Short-term intermittent hypoxia therapy promotes gliogenesis in a rat model of middle cerebral artery occlusion (MCAO) stroke

Aim: After focal cerebral ischemia, intermittent hypoxia therapy (IHT) could be used as a non-invasive method to stabilize and stimulate neurogenesis in the innate stem cell niche in the brain, and disrupt the glial scar around the infarct to increase neuroblast migration in the striatal infarct area. Methods: We induced focal cerebral ischemia in Wistar albino rats using the MCAo model. A week later, animals were subjected to intermittent hypoxia (12%O2, 4hr/day) for a period of 14 days. Post-treatment analysis of functional recovery and cellular regeneration was done using immunofluorescence analysis of multiple neuronal cell markers including Doublecortin (DCX), Nestin, and Vimentin among others. Results: Observations of GFAP-positive cells revealed that IH treatment facilitates gliogenesis in the infarct striatal region of a rat model of MCAo stroke.
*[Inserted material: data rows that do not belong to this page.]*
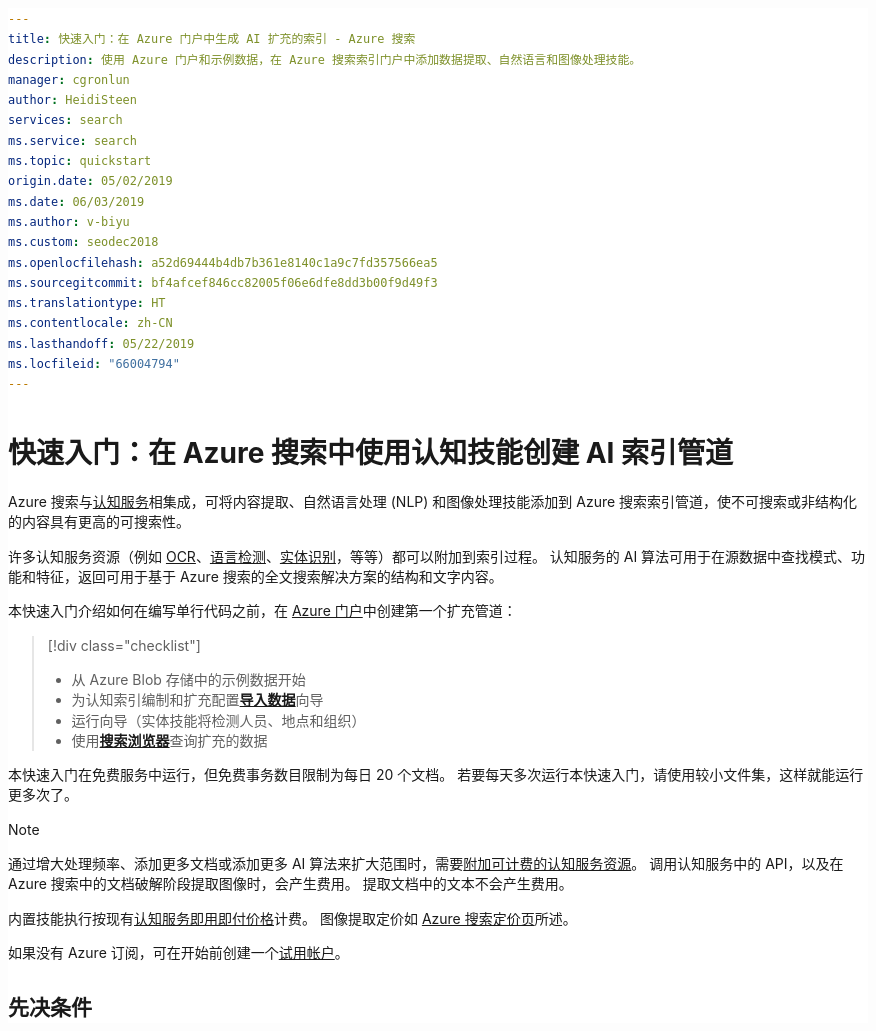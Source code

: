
 ```yaml
---
title: 快速入门：在 Azure 门户中生成 AI 扩充的索引 - Azure 搜索
description: 使用 Azure 门户和示例数据，在 Azure 搜索索引门户中添加数据提取、自然语言和图像处理技能。
manager: cgronlun
author: HeidiSteen
services: search
ms.service: search
ms.topic: quickstart
origin.date: 05/02/2019
ms.date: 06/03/2019
ms.author: v-biyu
ms.custom: seodec2018
ms.openlocfilehash: a52d69444b4db7b361e8140c1a9c7fd357566ea5
ms.sourcegitcommit: bf4afcef846cc82005f06e6dfe8dd3b00f9d49f3
ms.translationtype: HT
ms.contentlocale: zh-CN
ms.lasthandoff: 05/22/2019
ms.locfileid: "66004794"
---
```

# <a name="quickstart-create-an-ai-indexing-pipeline-using-cognitive-skills-in-azure-search"></a>快速入门：在 Azure 搜索中使用认知技能创建 AI 索引管道

Azure 搜索与[认知服务](https://www.azure.cn/pricing/details/cognitive-services/)相集成，可将内容提取、自然语言处理 (NLP) 和图像处理技能添加到 Azure 搜索索引管道，使不可搜索或非结构化的内容具有更高的可搜索性。 

许多认知服务资源（例如 [OCR](cognitive-search-skill-ocr.md)、[语言检测](cognitive-search-skill-language-detection.md)、[实体识别](cognitive-search-skill-entity-recognition.md)，等等）都可以附加到索引过程。 认知服务的 AI 算法可用于在源数据中查找模式、功能和特征，返回可用于基于 Azure 搜索的全文搜索解决方案的结构和文字内容。

本快速入门介绍如何在编写单行代码之前，在 [Azure 门户](https://portal.azure.cn)中创建第一个扩充管道：

> [!div class="checklist"]
> * 从 Azure Blob 存储中的示例数据开始
> * 为认知索引编制和扩充配置[**导入数据**](search-import-data-portal.md)向导 
> * 运行向导（实体技能将检测人员、地点和组织）
> * 使用[**搜索浏览器**](search-explorer.md)查询扩充的数据

本快速入门在免费服务中运行，但免费事务数目限制为每日 20 个文档。 若要每天多次运行本快速入门，请使用较小文件集，这样就能运行更多次了。

> [!NOTE]
> 通过增大处理频率、添加更多文档或添加更多 AI 算法来扩大范围时，需要[附加可计费的认知服务资源](cognitive-search-attach-cognitive-services.md)。 调用认知服务中的 API，以及在 Azure 搜索中的文档破解阶段提取图像时，会产生费用。 提取文档中的文本不会产生费用。
>
> 内置技能执行按现有[认知服务即用即付价格](https://www.azure.cn/pricing/details/cognitive-services/)计费。 图像提取定价如 [Azure 搜索定价页](https://go.microsoft.com/fwlink/?linkid=2042400)所述。

如果没有 Azure 订阅，可在开始前创建一个[试用帐户](https://www.azure.cn/pricing/1rmb-trial)。

## <a name="prerequisites"></a>先决条件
The percentage of DCX and GFAP double-positive cells was increased in the IH-treated group. Also, there was a significant difference in the morphology of vimentin-positive cells and microglia cells between the stroke groups. Conclusion: These outcomes suggest that exposure of MCAo stroke-affected rats to intermittent hypoxia results in an increase in migrated neuroblasts resulting in a subsequent altered glial scar integrity in the infarct region, thus suggesting an alternative non-invasive method against the common stem cell transplant techniques, to increase endogenous neuroblasts in the infarct area after stroke. ### Competing Interest Statement The authors have declared no competing interest.